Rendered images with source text
· · ·

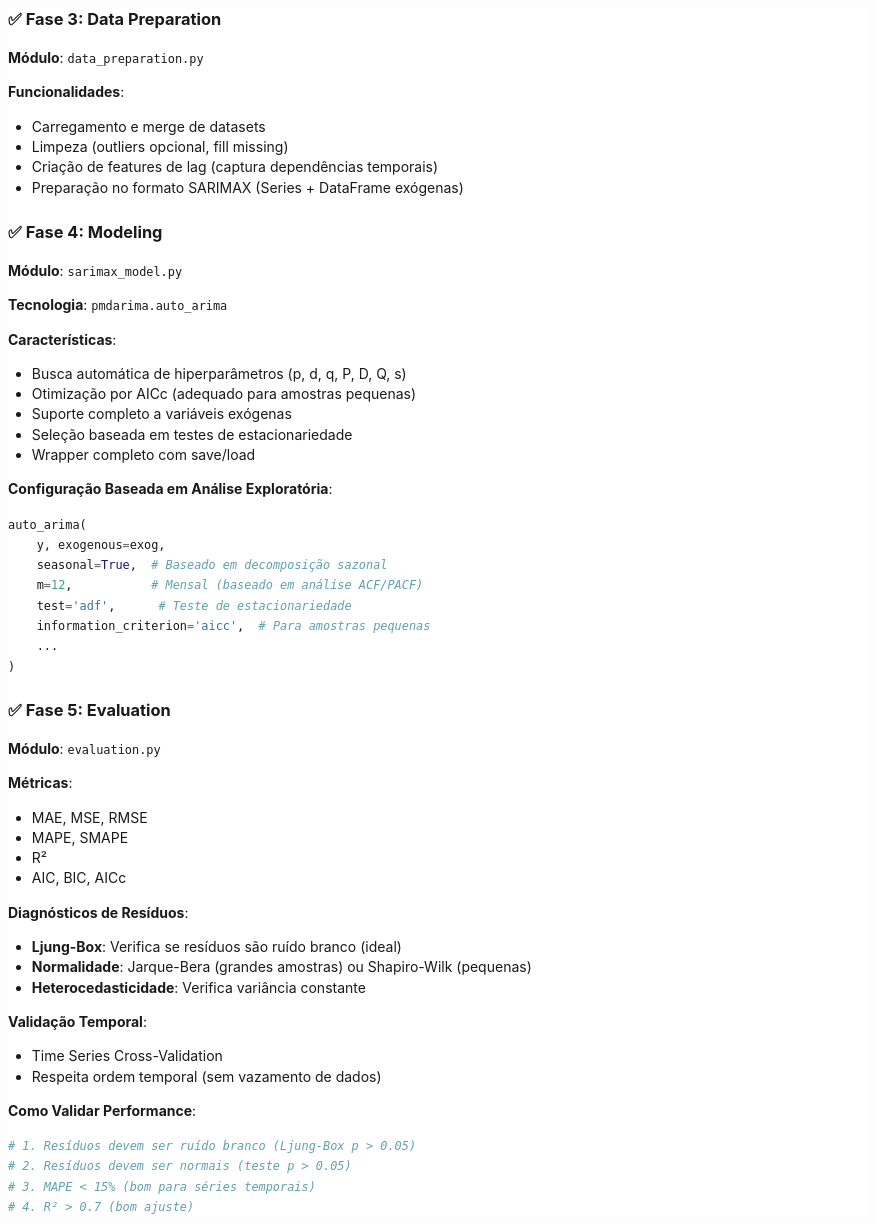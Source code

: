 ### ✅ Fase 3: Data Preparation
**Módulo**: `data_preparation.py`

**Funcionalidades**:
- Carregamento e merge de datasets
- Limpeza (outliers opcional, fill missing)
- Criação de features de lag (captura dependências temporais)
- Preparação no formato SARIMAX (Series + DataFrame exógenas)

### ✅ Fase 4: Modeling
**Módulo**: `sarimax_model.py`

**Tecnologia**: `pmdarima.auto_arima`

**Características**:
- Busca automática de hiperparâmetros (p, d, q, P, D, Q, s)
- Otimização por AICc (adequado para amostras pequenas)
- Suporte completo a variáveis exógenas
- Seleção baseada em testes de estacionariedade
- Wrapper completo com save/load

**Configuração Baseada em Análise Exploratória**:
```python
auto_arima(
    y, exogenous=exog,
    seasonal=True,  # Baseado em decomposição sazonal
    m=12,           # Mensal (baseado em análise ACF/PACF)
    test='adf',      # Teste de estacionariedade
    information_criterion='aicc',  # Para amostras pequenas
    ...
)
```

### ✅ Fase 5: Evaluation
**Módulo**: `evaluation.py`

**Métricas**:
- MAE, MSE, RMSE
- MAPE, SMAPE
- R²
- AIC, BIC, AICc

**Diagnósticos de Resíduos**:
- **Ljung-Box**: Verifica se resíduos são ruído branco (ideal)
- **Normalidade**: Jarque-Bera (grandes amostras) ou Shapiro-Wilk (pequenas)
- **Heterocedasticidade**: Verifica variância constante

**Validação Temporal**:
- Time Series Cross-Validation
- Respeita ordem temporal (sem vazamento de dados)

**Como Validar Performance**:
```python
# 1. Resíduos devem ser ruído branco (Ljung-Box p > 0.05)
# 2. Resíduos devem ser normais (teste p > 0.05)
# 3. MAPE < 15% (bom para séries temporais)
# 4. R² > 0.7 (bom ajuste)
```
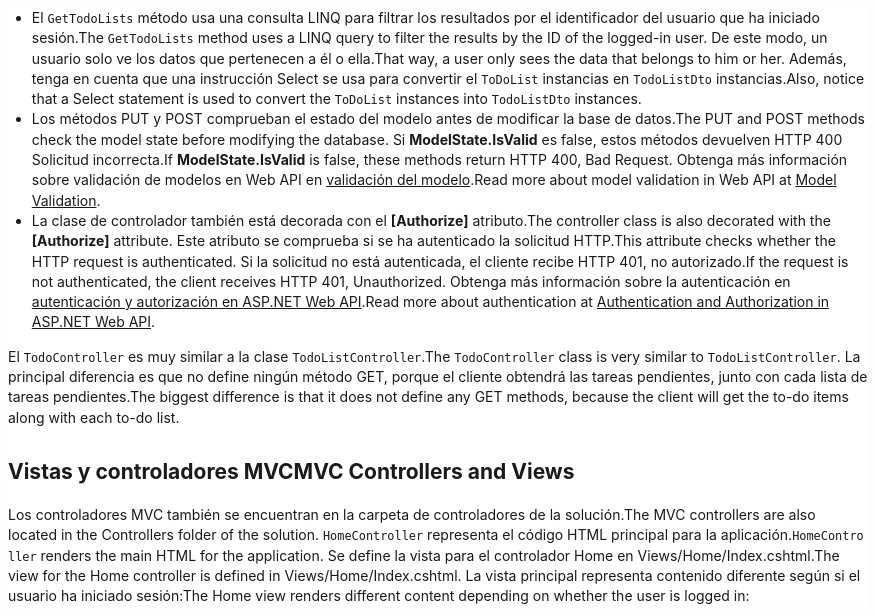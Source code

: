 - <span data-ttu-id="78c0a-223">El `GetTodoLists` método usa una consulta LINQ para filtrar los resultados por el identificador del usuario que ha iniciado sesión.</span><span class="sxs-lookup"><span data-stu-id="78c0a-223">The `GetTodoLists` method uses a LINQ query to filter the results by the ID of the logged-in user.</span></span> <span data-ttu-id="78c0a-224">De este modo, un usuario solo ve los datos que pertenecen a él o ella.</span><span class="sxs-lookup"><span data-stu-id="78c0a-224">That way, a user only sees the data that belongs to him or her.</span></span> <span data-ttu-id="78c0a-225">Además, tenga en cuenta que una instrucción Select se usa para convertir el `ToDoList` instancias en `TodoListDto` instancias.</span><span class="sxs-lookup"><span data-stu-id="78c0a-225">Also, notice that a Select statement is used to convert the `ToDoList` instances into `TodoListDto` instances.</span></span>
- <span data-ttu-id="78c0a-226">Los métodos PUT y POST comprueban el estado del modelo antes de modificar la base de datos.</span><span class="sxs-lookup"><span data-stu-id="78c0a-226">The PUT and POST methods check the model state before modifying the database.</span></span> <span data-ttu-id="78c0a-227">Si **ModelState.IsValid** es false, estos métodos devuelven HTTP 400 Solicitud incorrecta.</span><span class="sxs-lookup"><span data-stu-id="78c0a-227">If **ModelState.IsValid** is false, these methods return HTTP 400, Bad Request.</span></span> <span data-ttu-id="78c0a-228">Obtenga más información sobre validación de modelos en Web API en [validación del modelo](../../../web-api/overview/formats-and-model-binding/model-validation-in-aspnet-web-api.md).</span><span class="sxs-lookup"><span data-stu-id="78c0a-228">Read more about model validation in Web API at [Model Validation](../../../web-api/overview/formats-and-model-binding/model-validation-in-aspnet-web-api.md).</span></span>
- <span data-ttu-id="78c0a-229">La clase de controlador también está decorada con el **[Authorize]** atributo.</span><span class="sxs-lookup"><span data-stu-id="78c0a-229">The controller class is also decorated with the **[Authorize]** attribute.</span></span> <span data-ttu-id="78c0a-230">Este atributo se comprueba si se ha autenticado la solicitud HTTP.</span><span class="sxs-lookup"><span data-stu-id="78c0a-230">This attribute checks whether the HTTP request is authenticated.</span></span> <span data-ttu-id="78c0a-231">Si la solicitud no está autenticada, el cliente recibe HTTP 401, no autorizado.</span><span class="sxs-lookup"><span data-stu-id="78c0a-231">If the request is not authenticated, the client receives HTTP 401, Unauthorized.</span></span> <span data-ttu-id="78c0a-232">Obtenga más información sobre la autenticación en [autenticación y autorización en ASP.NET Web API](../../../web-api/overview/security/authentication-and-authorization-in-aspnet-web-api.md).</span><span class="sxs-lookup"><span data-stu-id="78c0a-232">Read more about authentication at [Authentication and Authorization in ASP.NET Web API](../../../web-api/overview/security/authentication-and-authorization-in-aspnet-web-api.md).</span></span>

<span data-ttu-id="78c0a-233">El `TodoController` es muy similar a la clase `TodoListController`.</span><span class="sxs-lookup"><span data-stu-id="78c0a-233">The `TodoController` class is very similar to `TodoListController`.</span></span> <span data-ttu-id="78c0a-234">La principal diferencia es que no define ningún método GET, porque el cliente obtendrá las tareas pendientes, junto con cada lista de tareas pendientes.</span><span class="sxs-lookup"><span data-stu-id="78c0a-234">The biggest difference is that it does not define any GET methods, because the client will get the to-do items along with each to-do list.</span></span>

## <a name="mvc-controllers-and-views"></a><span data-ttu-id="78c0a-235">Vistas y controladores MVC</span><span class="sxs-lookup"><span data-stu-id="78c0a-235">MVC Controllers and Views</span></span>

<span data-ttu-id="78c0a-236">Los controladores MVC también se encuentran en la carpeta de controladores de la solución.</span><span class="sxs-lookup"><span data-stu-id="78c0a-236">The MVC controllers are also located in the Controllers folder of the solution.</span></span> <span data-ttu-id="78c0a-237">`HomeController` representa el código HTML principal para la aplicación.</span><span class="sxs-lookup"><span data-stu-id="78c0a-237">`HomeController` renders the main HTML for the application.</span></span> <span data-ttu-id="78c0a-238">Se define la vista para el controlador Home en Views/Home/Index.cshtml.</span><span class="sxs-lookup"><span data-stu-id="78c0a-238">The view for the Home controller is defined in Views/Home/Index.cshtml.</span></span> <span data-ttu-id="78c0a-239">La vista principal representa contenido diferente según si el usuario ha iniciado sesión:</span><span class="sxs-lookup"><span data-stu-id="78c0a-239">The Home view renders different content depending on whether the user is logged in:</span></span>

· · ·

§ **Task brief**: Every line above that holds "estacionariedade" should be tallied; answer with the total alone.

§ **Solution**: 2